Aim of the task
Note each line in the data holding the string "almacenar" and report it.

(Provided information begins)

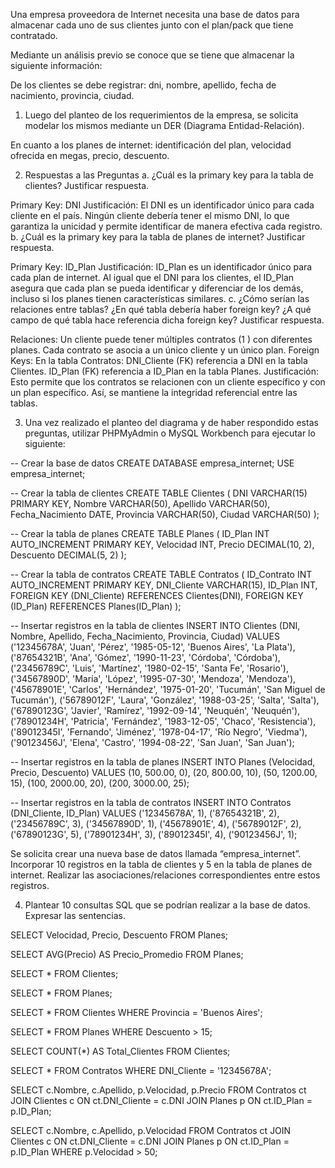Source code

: Una empresa proveedora de Internet necesita una base de datos para almacenar cada uno de sus clientes junto con el plan/pack que tiene contratado.

Mediante un análisis previo se conoce que se tiene que almacenar la siguiente información:

De los clientes se debe registrar: dni, nombre, apellido, fecha de nacimiento, provincia, ciudad.
1. Luego del planteo de los requerimientos de la empresa, se solicita modelar los mismos mediante un DER (Diagrama Entidad-Relación).

En cuanto a los planes de internet: identificación del plan, velocidad ofrecida en megas, precio, descuento.

2. Respuestas a las Preguntas
a. ¿Cuál es la primary key para la tabla de clientes? Justificar respuesta.

Primary Key: DNI
Justificación: El DNI es un identificador único para cada cliente en el país. Ningún cliente debería tener el mismo DNI, lo que garantiza la unicidad y permite identificar de manera efectiva cada registro.
b. ¿Cuál es la primary key para la tabla de planes de internet? Justificar respuesta.

Primary Key: ID_Plan
Justificación: ID_Plan es un identificador único para cada plan de internet. Al igual que el DNI para los clientes, el ID_Plan asegura que cada plan se pueda identificar y diferenciar de los demás, incluso si los planes tienen características similares.
c. ¿Cómo serían las relaciones entre tablas? ¿En qué tabla debería haber foreign key? ¿A qué campo de qué tabla hace referencia dicha foreign key? Justificar respuesta.

Relaciones:
Un cliente puede tener múltiples contratos (1
) con diferentes planes.
Cada contrato se asocia a un único cliente y un único plan.
Foreign Keys:
En la tabla Contratos:
DNI_Cliente (FK) referencia a DNI en la tabla Clientes.
ID_Plan (FK) referencia a ID_Plan en la tabla Planes.
Justificación: Esto permite que los contratos se relacionen con un cliente específico y con un plan específico. Así, se mantiene la integridad referencial entre las tablas.


3. Una vez realizado el planteo del diagrama y de haber respondido estas preguntas, utilizar PHPMyAdmin o MySQL Workbench para ejecutar lo siguiente:

-- Crear la base de datos
CREATE DATABASE empresa_internet;
USE empresa_internet;

-- Crear la tabla de clientes
CREATE TABLE Clientes (
    DNI VARCHAR(15) PRIMARY KEY,
    Nombre VARCHAR(50),
    Apellido VARCHAR(50),
    Fecha_Nacimiento DATE,
    Provincia VARCHAR(50),
    Ciudad VARCHAR(50)
);

-- Crear la tabla de planes
CREATE TABLE Planes (
    ID_Plan INT AUTO_INCREMENT PRIMARY KEY,
    Velocidad INT,
    Precio DECIMAL(10, 2),
    Descuento DECIMAL(5, 2)
);

-- Crear la tabla de contratos
CREATE TABLE Contratos (
    ID_Contrato INT AUTO_INCREMENT PRIMARY KEY,
    DNI_Cliente VARCHAR(15),
    ID_Plan INT,
    FOREIGN KEY (DNI_Cliente) REFERENCES Clientes(DNI),
    FOREIGN KEY (ID_Plan) REFERENCES Planes(ID_Plan)
);

-- Insertar registros en la tabla de clientes
INSERT INTO Clientes (DNI, Nombre, Apellido, Fecha_Nacimiento, Provincia, Ciudad) VALUES
('12345678A', 'Juan', 'Pérez', '1985-05-12', 'Buenos Aires', 'La Plata'),
('87654321B', 'Ana', 'Gómez', '1990-11-23', 'Córdoba', 'Córdoba'),
('23456789C', 'Luis', 'Martínez', '1980-02-15', 'Santa Fe', 'Rosario'),
('34567890D', 'María', 'López', '1995-07-30', 'Mendoza', 'Mendoza'),
('45678901E', 'Carlos', 'Hernández', '1975-01-20', 'Tucumán', 'San Miguel de Tucumán'),
('56789012F', 'Laura', 'González', '1988-03-25', 'Salta', 'Salta'),
('67890123G', 'Javier', 'Ramírez', '1992-09-14', 'Neuquén', 'Neuquén'),
('78901234H', 'Patricia', 'Fernández', '1983-12-05', 'Chaco', 'Resistencia'),
('89012345I', 'Fernando', 'Jiménez', '1978-04-17', 'Río Negro', 'Viedma'),
('90123456J', 'Elena', 'Castro', '1994-08-22', 'San Juan', 'San Juan');

-- Insertar registros en la tabla de planes
INSERT INTO Planes (Velocidad, Precio, Descuento) VALUES
(10, 500.00, 0),
(20, 800.00, 10),
(50, 1200.00, 15),
(100, 2000.00, 20),
(200, 3000.00, 25);

-- Insertar registros en la tabla de contratos
INSERT INTO Contratos (DNI_Cliente, ID_Plan) VALUES
('12345678A', 1),
('87654321B', 2),
('23456789C', 3),
('34567890D', 1),
('45678901E', 4),
('56789012F', 2),
('67890123G', 5),
('78901234H', 3),
('89012345I', 4),
('90123456J', 1);

Se solicita crear una nueva base de datos llamada “empresa_internet”.
Incorporar 10 registros en la tabla de clientes y 5 en la tabla de planes de internet.
Realizar las asociaciones/relaciones correspondientes entre estos registros.

4. Plantear 10 consultas SQL que se podrían realizar a la base de datos. Expresar las sentencias.

SELECT Velocidad, Precio, Descuento FROM Planes;

SELECT AVG(Precio) AS Precio_Promedio FROM Planes;

SELECT * FROM Clientes;

SELECT * FROM Planes;

SELECT * FROM Clientes WHERE Provincia = 'Buenos Aires';

SELECT * FROM Planes WHERE Descuento > 15;

SELECT COUNT(*) AS Total_Clientes FROM Clientes;

SELECT * FROM Contratos WHERE DNI_Cliente = '12345678A';

SELECT c.Nombre, c.Apellido, p.Velocidad, p.Precio
FROM Contratos ct
JOIN Clientes c ON ct.DNI_Cliente = c.DNI
JOIN Planes p ON ct.ID_Plan = p.ID_Plan;

SELECT c.Nombre, c.Apellido, p.Velocidad
FROM Contratos ct
JOIN Clientes c ON ct.DNI_Cliente = c.DNI
JOIN Planes p ON ct.ID_Plan = p.ID_Plan
WHERE p.Velocidad > 50;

(Provided information ends)

Exercise response
: Una empresa proveedora de Internet necesita una base de datos para almacenar cada uno de sus clientes junto con el plan/pack que tiene contratado.
Mediante un análisis previo se conoce que se tiene que almacenar la siguiente información:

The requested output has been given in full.